EXCERPTED RECORDS:
┄┄┄┄┄┄┄┄┄┄┄┄┄┄┄┄┄┄┄┄

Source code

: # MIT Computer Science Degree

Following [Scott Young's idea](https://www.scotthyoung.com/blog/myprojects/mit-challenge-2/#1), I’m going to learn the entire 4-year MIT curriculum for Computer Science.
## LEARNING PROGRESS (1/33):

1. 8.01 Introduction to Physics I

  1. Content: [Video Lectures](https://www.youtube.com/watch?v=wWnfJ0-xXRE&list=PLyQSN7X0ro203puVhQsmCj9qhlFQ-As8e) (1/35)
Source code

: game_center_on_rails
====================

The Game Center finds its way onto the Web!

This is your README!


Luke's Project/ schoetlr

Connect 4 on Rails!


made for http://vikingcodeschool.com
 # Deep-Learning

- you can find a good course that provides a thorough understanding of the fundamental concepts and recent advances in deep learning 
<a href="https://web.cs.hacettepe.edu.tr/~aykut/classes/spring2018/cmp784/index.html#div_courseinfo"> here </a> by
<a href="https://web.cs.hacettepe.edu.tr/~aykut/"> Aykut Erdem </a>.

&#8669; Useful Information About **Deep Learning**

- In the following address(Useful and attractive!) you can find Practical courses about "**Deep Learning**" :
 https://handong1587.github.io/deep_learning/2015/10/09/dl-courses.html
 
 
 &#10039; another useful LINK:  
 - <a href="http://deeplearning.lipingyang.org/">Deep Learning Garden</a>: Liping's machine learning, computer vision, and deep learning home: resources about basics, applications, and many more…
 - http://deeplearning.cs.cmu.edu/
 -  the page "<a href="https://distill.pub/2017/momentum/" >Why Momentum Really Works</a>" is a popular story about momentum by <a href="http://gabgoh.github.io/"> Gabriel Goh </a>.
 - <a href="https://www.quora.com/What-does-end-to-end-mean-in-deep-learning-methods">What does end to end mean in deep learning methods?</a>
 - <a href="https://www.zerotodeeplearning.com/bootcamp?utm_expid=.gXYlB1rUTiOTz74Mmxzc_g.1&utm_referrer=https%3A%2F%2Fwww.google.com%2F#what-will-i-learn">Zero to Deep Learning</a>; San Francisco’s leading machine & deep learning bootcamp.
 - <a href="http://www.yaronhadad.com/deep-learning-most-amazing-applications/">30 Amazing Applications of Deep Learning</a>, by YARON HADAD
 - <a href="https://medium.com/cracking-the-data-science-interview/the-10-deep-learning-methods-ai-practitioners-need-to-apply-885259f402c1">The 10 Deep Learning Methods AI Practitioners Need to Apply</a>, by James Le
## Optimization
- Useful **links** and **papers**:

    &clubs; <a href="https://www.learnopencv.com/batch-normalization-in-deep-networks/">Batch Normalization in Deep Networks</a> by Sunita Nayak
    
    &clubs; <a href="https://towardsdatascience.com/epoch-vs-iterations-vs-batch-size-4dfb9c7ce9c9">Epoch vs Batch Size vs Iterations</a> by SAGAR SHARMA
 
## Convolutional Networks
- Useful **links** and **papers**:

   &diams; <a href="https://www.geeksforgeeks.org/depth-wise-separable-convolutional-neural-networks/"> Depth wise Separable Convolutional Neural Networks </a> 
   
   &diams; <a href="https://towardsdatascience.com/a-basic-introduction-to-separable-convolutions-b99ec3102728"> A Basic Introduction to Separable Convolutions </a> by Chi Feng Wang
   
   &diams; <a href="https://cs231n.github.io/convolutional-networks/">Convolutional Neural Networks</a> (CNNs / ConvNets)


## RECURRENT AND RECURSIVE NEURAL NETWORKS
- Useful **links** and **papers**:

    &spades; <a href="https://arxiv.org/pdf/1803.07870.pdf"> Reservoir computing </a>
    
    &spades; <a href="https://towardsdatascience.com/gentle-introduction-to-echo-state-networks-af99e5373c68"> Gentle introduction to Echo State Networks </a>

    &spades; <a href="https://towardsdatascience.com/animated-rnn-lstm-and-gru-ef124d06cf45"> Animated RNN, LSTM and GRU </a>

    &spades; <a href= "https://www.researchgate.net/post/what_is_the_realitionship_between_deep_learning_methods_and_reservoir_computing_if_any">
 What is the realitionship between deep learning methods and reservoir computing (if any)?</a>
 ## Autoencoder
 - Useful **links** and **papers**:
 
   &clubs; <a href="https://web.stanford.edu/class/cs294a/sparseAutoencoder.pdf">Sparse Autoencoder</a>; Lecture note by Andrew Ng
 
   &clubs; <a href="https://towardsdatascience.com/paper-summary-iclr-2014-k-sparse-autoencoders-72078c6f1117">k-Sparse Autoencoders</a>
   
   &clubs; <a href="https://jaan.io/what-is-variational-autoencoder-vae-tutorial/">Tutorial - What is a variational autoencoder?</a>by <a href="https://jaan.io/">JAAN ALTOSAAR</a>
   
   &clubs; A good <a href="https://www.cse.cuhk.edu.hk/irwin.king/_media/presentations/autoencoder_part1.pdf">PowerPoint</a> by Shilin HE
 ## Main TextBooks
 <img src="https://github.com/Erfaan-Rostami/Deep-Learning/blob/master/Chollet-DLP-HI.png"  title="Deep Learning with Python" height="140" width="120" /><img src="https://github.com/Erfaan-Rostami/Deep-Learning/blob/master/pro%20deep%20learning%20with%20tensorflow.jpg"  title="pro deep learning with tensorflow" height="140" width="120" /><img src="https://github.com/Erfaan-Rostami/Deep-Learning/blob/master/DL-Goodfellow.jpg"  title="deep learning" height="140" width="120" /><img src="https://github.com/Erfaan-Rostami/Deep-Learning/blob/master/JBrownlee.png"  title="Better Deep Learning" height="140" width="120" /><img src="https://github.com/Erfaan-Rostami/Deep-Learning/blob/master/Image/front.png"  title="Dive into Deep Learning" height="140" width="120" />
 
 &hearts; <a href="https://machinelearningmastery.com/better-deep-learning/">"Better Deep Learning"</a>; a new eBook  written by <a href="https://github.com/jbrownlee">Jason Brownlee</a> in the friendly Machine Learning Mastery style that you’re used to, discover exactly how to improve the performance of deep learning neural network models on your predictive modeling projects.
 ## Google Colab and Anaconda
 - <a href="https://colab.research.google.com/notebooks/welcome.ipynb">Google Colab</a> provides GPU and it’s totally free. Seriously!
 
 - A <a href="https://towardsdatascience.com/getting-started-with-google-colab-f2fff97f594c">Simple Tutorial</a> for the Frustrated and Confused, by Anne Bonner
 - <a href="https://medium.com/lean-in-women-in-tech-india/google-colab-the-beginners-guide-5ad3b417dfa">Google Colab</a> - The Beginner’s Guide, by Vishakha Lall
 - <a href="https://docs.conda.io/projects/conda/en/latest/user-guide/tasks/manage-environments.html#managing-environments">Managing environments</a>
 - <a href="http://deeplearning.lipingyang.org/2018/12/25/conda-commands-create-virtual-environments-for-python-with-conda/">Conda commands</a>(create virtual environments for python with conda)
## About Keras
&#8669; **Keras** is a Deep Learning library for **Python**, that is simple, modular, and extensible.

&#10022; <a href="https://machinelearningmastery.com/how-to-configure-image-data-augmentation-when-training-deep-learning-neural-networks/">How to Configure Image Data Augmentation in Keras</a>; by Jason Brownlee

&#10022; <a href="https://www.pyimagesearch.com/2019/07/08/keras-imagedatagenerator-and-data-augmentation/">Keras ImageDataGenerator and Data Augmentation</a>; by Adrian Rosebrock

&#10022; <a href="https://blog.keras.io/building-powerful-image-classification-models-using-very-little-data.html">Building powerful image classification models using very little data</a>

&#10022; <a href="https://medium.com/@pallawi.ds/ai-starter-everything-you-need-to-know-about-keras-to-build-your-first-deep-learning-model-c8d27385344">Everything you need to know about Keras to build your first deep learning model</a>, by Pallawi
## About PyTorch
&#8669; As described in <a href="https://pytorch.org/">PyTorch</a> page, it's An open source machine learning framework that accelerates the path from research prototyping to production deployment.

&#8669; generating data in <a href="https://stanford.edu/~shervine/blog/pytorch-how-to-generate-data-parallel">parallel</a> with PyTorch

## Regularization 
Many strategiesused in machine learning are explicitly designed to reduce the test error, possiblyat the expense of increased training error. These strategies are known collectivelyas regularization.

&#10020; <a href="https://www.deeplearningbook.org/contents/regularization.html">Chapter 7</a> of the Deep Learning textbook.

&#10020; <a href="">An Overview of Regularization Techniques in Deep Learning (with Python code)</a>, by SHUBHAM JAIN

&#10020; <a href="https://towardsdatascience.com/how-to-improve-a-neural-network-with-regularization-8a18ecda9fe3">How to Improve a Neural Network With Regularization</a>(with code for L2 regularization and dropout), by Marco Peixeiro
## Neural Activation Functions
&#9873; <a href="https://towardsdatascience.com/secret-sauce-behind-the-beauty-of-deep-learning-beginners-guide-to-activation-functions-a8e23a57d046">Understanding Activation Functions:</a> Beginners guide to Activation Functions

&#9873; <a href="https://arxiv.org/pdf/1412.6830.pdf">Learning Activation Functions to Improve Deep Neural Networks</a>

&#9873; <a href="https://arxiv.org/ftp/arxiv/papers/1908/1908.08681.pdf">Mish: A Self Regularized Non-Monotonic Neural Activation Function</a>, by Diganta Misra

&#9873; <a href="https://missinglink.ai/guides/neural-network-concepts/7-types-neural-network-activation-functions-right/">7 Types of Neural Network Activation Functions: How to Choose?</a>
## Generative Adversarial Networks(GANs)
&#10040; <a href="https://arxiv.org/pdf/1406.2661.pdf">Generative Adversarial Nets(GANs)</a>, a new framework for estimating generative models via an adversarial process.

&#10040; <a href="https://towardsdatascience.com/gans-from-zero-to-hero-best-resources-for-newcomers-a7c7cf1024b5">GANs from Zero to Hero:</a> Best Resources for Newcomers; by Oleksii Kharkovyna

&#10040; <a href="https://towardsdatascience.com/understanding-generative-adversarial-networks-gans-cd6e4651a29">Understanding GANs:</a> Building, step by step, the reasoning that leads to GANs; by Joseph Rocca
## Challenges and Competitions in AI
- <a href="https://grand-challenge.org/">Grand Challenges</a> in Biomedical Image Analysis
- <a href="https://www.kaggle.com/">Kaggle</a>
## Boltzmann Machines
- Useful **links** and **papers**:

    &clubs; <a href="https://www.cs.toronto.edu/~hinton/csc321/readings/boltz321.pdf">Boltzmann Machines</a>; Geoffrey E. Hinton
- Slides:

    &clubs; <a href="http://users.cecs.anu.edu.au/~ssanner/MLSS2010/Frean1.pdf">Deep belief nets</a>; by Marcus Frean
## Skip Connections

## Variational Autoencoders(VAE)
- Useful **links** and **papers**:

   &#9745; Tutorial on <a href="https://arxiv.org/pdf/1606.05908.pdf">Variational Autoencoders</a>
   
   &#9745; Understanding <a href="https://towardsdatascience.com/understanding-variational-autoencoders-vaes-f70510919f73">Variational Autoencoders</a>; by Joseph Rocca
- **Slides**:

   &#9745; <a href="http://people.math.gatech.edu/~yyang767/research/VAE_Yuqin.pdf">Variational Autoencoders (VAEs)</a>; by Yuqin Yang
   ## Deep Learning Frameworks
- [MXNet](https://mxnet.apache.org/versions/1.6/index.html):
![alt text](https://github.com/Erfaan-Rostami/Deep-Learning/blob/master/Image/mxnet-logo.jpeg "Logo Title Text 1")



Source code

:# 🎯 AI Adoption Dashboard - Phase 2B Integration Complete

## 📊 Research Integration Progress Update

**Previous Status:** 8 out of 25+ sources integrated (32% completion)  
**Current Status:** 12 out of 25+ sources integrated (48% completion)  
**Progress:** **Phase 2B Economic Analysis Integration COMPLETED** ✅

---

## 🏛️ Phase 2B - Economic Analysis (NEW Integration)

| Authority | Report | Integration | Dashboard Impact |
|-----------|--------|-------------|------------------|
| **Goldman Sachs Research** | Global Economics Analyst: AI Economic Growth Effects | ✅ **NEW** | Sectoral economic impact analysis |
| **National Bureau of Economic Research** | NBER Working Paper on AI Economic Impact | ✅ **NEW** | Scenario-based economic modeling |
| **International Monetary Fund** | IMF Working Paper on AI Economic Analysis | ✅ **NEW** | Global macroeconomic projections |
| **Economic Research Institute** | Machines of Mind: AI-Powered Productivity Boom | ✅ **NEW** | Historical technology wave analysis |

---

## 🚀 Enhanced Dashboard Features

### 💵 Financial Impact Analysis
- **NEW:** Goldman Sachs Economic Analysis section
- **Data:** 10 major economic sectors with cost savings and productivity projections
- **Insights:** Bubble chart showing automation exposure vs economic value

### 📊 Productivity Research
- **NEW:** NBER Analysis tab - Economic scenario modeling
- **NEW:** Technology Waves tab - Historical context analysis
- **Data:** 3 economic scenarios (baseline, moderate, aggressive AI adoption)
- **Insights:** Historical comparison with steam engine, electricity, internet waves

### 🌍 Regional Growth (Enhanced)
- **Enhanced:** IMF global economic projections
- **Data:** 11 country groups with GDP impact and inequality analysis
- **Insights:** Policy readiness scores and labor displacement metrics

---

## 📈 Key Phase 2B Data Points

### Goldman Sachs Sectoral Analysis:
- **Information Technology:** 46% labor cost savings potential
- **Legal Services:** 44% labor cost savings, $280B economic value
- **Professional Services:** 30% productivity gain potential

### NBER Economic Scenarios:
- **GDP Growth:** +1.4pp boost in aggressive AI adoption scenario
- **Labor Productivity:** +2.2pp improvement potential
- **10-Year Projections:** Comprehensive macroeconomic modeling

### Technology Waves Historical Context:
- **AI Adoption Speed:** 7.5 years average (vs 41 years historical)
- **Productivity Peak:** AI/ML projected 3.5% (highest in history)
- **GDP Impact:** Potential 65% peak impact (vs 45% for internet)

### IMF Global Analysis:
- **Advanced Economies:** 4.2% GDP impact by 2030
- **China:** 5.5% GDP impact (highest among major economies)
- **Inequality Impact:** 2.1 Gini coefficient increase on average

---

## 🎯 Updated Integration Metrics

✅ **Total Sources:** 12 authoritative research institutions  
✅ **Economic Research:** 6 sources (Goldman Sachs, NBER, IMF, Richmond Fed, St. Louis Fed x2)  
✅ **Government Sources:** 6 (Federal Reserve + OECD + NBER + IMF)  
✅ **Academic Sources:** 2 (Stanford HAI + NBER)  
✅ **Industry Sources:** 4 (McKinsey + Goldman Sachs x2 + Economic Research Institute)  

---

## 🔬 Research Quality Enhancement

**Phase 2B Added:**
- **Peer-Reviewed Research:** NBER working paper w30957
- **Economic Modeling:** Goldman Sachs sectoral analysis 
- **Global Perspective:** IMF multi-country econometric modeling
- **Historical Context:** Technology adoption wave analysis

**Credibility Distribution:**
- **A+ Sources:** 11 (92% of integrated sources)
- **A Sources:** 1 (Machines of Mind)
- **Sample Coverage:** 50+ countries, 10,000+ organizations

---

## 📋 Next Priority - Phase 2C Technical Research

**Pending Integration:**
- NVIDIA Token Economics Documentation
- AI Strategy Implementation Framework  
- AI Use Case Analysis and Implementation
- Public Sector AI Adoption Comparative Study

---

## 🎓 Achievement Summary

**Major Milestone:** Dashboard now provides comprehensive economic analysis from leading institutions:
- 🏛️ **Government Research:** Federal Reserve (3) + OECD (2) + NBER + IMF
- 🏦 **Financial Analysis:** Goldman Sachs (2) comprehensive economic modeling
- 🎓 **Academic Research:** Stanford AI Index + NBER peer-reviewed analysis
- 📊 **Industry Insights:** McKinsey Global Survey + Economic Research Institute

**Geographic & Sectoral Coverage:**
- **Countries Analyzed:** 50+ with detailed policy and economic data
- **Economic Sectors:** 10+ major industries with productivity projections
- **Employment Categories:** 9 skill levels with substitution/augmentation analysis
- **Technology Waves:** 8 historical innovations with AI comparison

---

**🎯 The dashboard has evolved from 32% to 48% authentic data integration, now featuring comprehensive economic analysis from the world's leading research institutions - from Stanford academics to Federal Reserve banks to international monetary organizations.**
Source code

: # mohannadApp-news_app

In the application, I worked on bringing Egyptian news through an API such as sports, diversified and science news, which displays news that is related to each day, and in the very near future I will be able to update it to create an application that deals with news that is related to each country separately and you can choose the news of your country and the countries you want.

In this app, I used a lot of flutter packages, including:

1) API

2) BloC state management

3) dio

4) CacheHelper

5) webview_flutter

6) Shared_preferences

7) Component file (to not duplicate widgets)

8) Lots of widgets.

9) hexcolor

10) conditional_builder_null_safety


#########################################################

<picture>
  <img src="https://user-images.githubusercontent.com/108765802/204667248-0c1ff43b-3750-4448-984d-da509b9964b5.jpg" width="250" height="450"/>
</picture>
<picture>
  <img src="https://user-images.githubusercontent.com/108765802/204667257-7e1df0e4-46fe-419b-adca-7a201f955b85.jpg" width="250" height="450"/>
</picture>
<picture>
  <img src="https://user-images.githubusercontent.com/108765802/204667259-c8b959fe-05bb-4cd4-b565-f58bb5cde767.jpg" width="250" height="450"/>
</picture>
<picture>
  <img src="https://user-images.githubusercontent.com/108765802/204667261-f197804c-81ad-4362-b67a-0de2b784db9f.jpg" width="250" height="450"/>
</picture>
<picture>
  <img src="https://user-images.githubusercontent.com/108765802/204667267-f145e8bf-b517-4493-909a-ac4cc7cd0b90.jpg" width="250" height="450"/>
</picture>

┄┄┄┄┄┄┄┄┄┄┄┄┄┄┄┄┄┄┄┄

Look through the material above and print exactly the lines from the one containing "Many strategiesused in" to the one containing "Deep Neural Networks</a>", both included, and nothing more.

Many strategiesused in machine learning are explicitly designed to reduce the test error, possiblyat the expense of increased training error. These strategies are known collectivelyas regularization.

&#10020; <a href="https://www.deeplearningbook.org/contents/regularization.html">Chapter 7</a> of the Deep Learning textbook.

&#10020; <a href="">An Overview of Regularization Techniques in Deep Learning (with Python code)</a>, by SHUBHAM JAIN

&#10020; <a href="https://towardsdatascience.com/how-to-improve-a-neural-network-with-regularization-8a18ecda9fe3">How to Improve a Neural Network With Regularization</a>(with code for L2 regularization and dropout), by Marco Peixeiro
## Neural Activation Functions
&#9873; <a href="https://towardsdatascience.com/secret-sauce-behind-the-beauty-of-deep-learning-beginners-guide-to-activation-functions-a8e23a57d046">Understanding Activation Functions:</a> Beginners guide to Activation Functions

&#9873; <a href="https://arxiv.org/pdf/1412.6830.pdf">Learning Activation Functions to Improve Deep Neural Networks</a>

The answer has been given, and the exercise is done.